"Bauern, Bonzen, Bomben" am Schauspiel Hannover.

"Bauern, Bonzen, Bomben" am Schauspiel Hannover.

© Foto: Katrin Ribbe
Schauspielkritik

Nach uns die Nazis!

von Michael Laages

Hans Fallada: Bauern, Bonzen, Bomben

Premiere: 12.02.2011
Staatsschauspiel Hannover
Homepage: http://www.staatstheater-hannover.de/schauspiel

Regie: Tom Kühnel

Dieser Krieg kennt keinen Sieg. Hier verlieren alle. Und was danach kommt, wird noch schlimmer sein – Hans Fallada schrieb 1931, mitten im Aufstieg als Schriftsteller und noch vor „Kleiner Mann, was nun?“, mit „Bauern, Bonzen und Bomben“ einen ziemlich einzigartigen Roman, gemischt aus Polit-Reportage und Zeitgeist-Analyse; und vom ganz Kleinen aus, vom Krach um eine Kuh, für die zu viele Steuern fällig werden, gelingt ihm der Blick auf die ganz große Politik. Denn mit der Bauernschlacht um Altholm zeichnet er eben nicht nur die Landvolkaufstände nach, die Fallada selber als Lokalreporter miterlebt hatte – der Autor benennt klarer und akkurater als jeder politologische Tiefenforscher die Bruchlinien in der ungeliebten deutschen Republik von Weimar. Nach der oft und gern gezeigten Kleiner-Mann-Revue (zuletzt zu sehen in München und eingeladen zum Theatertreffen nach Berlin), hat Tom Kühnel in Hannover jetzt das Polit-Panorama um die holsteinischen Bauernkriege wieder belebt.

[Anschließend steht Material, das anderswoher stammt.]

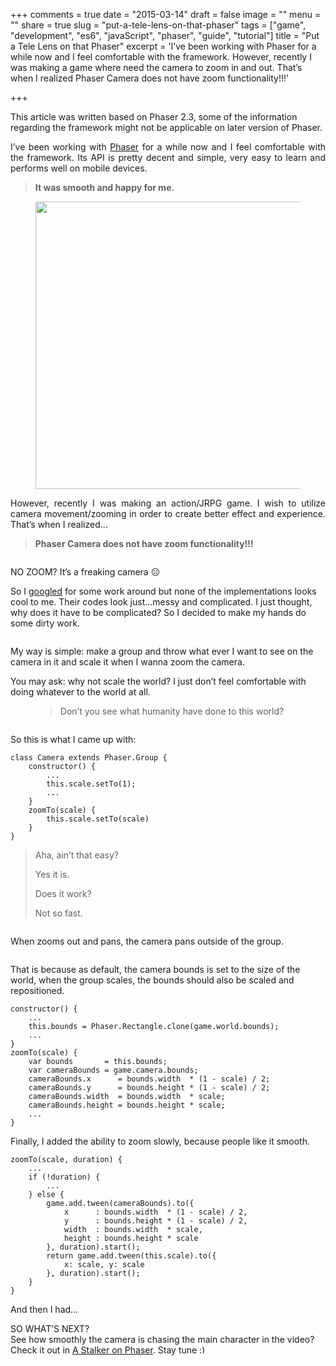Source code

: +++
comments = true
date = "2015-03-14"
draft = false
image = ""
menu = ""
share = true
slug = "put-a-tele-lens-on-that-phaser"
tags = ["game", "development", "es6", "javaScript", "phaser", "guide", "tutorial"]
title = "Put a Tele Lens on that Phaser"
excerpt = 'I’ve been working with Phaser for a while now and I feel comfortable with the framework. However, recently I was making a game where need the camera to zoom in and out. That’s when I realized Phaser Camera does not have zoom functionality!!!'

+++

<p class="graf--p" style="text-align: justify;">
  <div class="alert red">
    This article was written based on Phaser 2.3, some of the information regarding the framework might not be applicable on later version of Phaser.
  </div>
</p>

<p class="graf--p" style="text-align: justify;">
  I’ve been working with <a class="markup--anchor markup--p-anchor" href="http://phaser.io" data-href="http://phaser.io">Phaser</a> for a while now and I feel comfortable with the framework. Its API is pretty decent and simple, very easy to learn and performs well on mobile devices.
</p>

<blockquote class="graf--pullquote pullquote">
  <p>
    <strong class="markup--strong markup--pullquote-strong">It was smooth and happy for me.</strong>
  </p>
</blockquote><figure class="graf--figure">

<div class="aspectRatioPlaceholder is-locked">
  <p>
    <img class="graf-image aligncenter" src="https://cdn-images-2.medium.com/max/800/1*9BZY9WvFkXcqcL7VaWUpnQ.jpeg" alt="" width="640" height="460" data-image-id="1*9BZY9WvFkXcqcL7VaWUpnQ.jpeg" data-width="640" data-height="460" />
  </p>
</div></figure>

<p class="graf--p" style="text-align: justify;">
  However, recently I was making an action/JRPG game. I wish to utilize camera movement/zooming in order to create better effect and experience. That’s when I realized…
</p>

<blockquote class="graf--pullquote pullquote">
  <p>
    <strong class="markup--strong markup--pullquote-strong">Phaser Camera does not have zoom functionality!!!</strong>
  </p>
</blockquote><figure class="graf--figure">

<div class="aspectRatioPlaceholder is-locked">
  <img class="graf-image" src="https://cdn-images-2.medium.com/max/800/1*ugmDwJ--aLIGUkJfvghjng.jpeg" alt="" data-image-id="1*ugmDwJ--aLIGUkJfvghjng.jpeg" data-width="500" data-height="418" />
</div></figure>

<p class="graf--p" style="text-align: center;" data-align="center">
  <div class="alert gray">
    NO ZOOM? It’s a freaking camera ☹
  </div>
</p>

<p class="graf--p">
  So I <a class="markup--anchor markup--p-anchor" href="https://www.google.com/search?q=phaser+camera+zoom" data-href="https://www.google.com/search?q=phaser+camera+zoom">googled</a> for some work around but none of the implementations looks cool to me. Their codes look just…messy and complicated. I just thought, why does it have to be complicated? So I decided to make my hands do some dirty work.
</p><figure class="graf--figure">

<div class="aspectRatioPlaceholder is-locked">
  <div class="aspect-ratio-fill">
  </div>

  <p>
    <img class="graf-image aligncenter" src="https://cdn-images-2.medium.com/max/800/1*bm8JsSkJElRo8FQUw_ulJQ.png" alt="" data-image-id="1*bm8JsSkJElRo8FQUw_ulJQ.png" data-width="1500" data-height="1175" data-action="zoom" data-action-value="1*bm8JsSkJElRo8FQUw_ulJQ.png" />
  </p>
</div></figure>

<p class="graf--p">
  My way is simple: make a group and throw what ever I want to see on the camera in it and scale it when I wanna zoom the camera.
</p>

<p class="graf--p">
  You may ask: why not scale the world? I just don’t feel comfortable with doing whatever to the world at all.
</p><figure class="graf--figure">

<div class="aspectRatioPlaceholder is-locked">
  <blockquote>
    <div class="aspect-ratio-fill">
      Don’t you see what humanity have done to this world?
    </div>
  </blockquote>

  <p>
    <img class="graf-image aligncenter" src="https://cdn-images-2.medium.com/max/800/1*KETM5xZ7HStW-Cio9zvpng.png" alt="" data-image-id="1*KETM5xZ7HStW-Cio9zvpng.png" data-width="215" data-height="235" />
  </p>
</div></figure>

<p class="graf--p">
  So this is what I came up with:
</p>

    class Camera extends Phaser.Group {
        constructor() {
            ...
            this.scale.setTo(1);
            ...
        }
        zoomTo(scale) {
            this.scale.setTo(scale)
        }
    }

> Aha, ain&#8217;t that easy?
>
> Yes it is.
>
> Does it work?
>
> Not so fast.<figure class="graf--figure">

<div class="aspectRatioPlaceholder is-locked">
  <div class="aspect-ratio-fill">
  </div>

  <p>
    <img class="graf-image" src="https://cdn-images-2.medium.com/max/800/1*VJMB7ZisBUqsrMWEOkfU1g.png" alt="" data-image-id="1*VJMB7ZisBUqsrMWEOkfU1g.png" data-width="284" data-height="177" />
  </p>
</div></figure>

<p class="graf--p">
  When zooms out and pans, the camera pans outside of the group.
</p><figure class="graf--figure">

<div class="aspectRatioPlaceholder is-locked">
  <div class="aspect-ratio-fill">
  </div>

  <p>
    <img class="graf-image" src="https://cdn-images-2.medium.com/max/800/1*bqUaZHg_1FCVjBqJI1ws9Q.png" alt="" data-image-id="1*bqUaZHg_1FCVjBqJI1ws9Q.png" data-width="1004" data-height="279" data-action="zoom" data-action-value="1*bqUaZHg_1FCVjBqJI1ws9Q.png" />
  </p>
</div></figure>

<p class="graf--p">
  That is because as default, the camera bounds is set to the size of the world, when the group scales, the bounds should also be scaled and repositioned.
</p>

    constructor() {
        ...
        this.bounds = Phaser.Rectangle.clone(game.world.bounds);
        ...
    }
    zoomTo(scale) {
        var bounds       = this.bounds;
        var cameraBounds = game.camera.bounds;
        cameraBounds.x      = bounds.width  * (1 - scale) / 2;
        cameraBounds.y      = bounds.height * (1 - scale) / 2;
        cameraBounds.width  = bounds.width  * scale;
        cameraBounds.height = bounds.height * scale;
        ...
    }

<p class="graf--p">
  Finally, I added the ability to zoom slowly, because people like it smooth.
</p>

    zoomTo(scale, duration) {
        ...
        if (!duration) {
            ...
        } else {
            game.add.tween(cameraBounds).to({
                x      : bounds.width  * (1 - scale) / 2,
                y      : bounds.height * (1 - scale) / 2,
                width  : bounds.width  * scale,
                height : bounds.height * scale
            }, duration).start();
            return game.add.tween(this.scale).to({
                x: scale, y: scale
            }, duration).start();
        }
    }

<p class="graf--p">
  And then I had…
</p><figure class="graf--figure graf--iframe">

<div class="iframeContainer">
</div></figure>

<div class="iframeContainer">
  <div class="alert blue">
    SO WHAT&#8217;S NEXT?
  </div>
</div>

<div class="iframeContainer">
  See how smoothly the camera is chasing the main character in the video? Check it out in <a href="http://anhnt.ninja/2015/08/19/a-stalker-on-phaser/">A Stalker on Phaser</a>. Stay tune <img src="http://i1.wp.com/anhnt.ninja/wp-includes/images/smilies/simple-smile.png" alt=":)" class="wp-smiley" style="height: 1em; max-height: 1em;" data-recalc-dims="1" />
</div>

Dafür setzt der Regisseur alles und jeden in Bewegung, und die Bühnenmaschinerie zeigt, was mit ihr möglich ist. Kuh und Traktor und Oldtimer von anno 1930 sind obendrein leibhaftig im Einsatz. Und was darüber hinaus nicht recht zu zeigen ist im Theater, etwa eine Demo mit Tausenden von Teilnehmern, wird ebenso dezent wie geschickt mit Hilfe der Video-Kamera herbei imaginiert. Kühnels Team entwirft mit enorm viel Energie und Phantasie, so viel, das der Vorrat auch über vier Stunden vorhält, das große zeitgeschichtliche Panorama – kommt aber zugleich mit gerade mal zehn Ensemblemitgliedern aus; für geschätzt vier mal so viel Rollenpersonal. Prompt wachsen alle über sich hinaus, sonst so unübersehbare Schwächen im Ensemble sind wie weggewischt. Natürlich erkennen wir die Damen und Herren gleich wieder, wenn sie sich gerade mal fix in neue Kostüme gestürzt haben, manchmal so übereilig, dass sie damit kaum fertig werden bis zum nächsten Auftritt – aber das gehört zum Charme, ja zum Feuer des Abends. Das Theater feiert sich selbst, und vor allem die Menschen darin – zwei Hände voll nur sind nötig für eine ganze, große-kleine Welt.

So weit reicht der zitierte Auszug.